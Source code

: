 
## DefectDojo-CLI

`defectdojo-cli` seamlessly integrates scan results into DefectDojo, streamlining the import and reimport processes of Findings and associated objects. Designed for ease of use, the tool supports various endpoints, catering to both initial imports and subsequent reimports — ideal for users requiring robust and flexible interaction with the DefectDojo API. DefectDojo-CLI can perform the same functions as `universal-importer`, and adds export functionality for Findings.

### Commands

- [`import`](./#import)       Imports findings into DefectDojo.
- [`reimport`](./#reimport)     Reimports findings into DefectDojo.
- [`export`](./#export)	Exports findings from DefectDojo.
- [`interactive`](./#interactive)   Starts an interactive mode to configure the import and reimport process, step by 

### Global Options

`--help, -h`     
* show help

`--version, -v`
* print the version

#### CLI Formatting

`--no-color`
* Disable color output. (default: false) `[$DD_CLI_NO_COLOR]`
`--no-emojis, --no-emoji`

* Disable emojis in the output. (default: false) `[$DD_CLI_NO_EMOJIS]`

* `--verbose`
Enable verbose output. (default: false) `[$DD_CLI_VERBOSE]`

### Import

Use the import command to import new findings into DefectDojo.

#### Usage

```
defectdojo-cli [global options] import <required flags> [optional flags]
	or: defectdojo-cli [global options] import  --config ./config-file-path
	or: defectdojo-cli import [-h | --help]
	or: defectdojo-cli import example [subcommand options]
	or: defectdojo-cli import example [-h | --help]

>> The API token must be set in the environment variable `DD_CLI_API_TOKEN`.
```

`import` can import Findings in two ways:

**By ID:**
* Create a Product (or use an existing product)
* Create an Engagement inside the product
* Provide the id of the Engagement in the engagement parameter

==

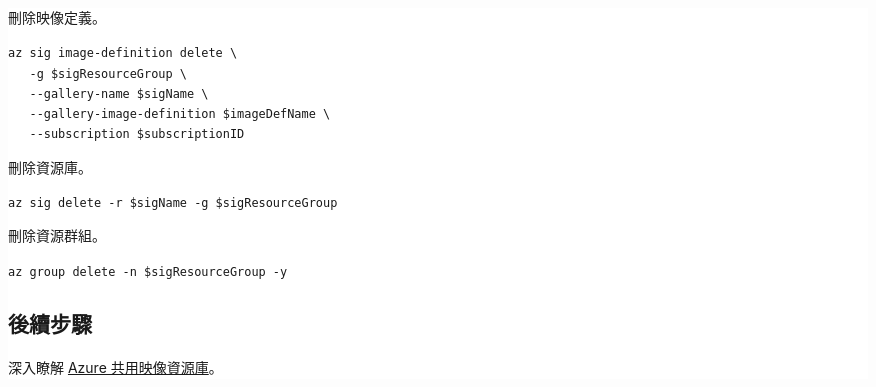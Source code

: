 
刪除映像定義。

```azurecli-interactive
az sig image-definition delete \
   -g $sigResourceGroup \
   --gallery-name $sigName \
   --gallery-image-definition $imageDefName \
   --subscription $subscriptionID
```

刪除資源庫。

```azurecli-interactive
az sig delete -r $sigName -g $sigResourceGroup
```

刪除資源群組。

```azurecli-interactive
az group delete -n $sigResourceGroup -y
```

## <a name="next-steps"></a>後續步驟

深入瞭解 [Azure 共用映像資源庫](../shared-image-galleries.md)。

==

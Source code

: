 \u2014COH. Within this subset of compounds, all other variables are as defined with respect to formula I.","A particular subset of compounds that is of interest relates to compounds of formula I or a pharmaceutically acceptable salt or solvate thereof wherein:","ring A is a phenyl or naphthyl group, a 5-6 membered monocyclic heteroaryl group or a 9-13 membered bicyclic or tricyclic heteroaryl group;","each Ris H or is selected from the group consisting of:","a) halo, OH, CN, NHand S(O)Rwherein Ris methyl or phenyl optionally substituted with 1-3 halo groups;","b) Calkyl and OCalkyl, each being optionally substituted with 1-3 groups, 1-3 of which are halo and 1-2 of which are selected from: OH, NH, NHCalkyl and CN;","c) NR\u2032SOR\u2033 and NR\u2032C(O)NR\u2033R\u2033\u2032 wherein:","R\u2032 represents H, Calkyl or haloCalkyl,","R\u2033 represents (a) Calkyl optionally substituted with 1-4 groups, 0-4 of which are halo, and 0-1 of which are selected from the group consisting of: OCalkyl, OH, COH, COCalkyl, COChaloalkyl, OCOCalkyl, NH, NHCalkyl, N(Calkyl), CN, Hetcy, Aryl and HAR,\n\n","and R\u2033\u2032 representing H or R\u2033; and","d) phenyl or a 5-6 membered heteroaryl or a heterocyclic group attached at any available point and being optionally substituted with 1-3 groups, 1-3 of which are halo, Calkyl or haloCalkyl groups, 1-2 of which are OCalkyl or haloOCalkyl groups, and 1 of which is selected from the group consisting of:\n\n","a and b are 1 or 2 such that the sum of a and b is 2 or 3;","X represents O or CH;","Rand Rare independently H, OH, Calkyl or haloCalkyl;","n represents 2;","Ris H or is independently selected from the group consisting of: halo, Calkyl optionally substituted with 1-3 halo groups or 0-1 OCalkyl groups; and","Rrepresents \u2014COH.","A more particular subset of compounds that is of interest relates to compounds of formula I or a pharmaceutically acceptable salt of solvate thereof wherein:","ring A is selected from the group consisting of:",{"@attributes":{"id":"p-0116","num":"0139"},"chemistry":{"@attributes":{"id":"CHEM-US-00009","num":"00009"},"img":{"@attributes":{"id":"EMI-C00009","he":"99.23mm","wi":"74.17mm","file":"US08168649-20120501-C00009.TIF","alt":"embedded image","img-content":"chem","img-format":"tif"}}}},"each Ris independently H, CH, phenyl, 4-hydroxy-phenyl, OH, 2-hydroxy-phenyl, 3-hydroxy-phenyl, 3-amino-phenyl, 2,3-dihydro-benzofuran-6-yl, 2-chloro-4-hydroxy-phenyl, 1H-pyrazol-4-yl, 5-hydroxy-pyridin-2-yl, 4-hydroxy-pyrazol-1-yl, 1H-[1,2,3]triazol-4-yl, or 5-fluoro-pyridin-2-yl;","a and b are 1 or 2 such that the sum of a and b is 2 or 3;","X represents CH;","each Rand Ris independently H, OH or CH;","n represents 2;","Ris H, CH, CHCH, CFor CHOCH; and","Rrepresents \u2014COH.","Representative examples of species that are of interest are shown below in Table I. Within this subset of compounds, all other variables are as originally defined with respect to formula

**Description of the task**:
Where does the string "verbose" occur in the data above? Copy every line that holds it.

**Result of this task**:
* `--verbose`
Enable verbose output. (default: false) `[$DD_CLI_VERBOSE]`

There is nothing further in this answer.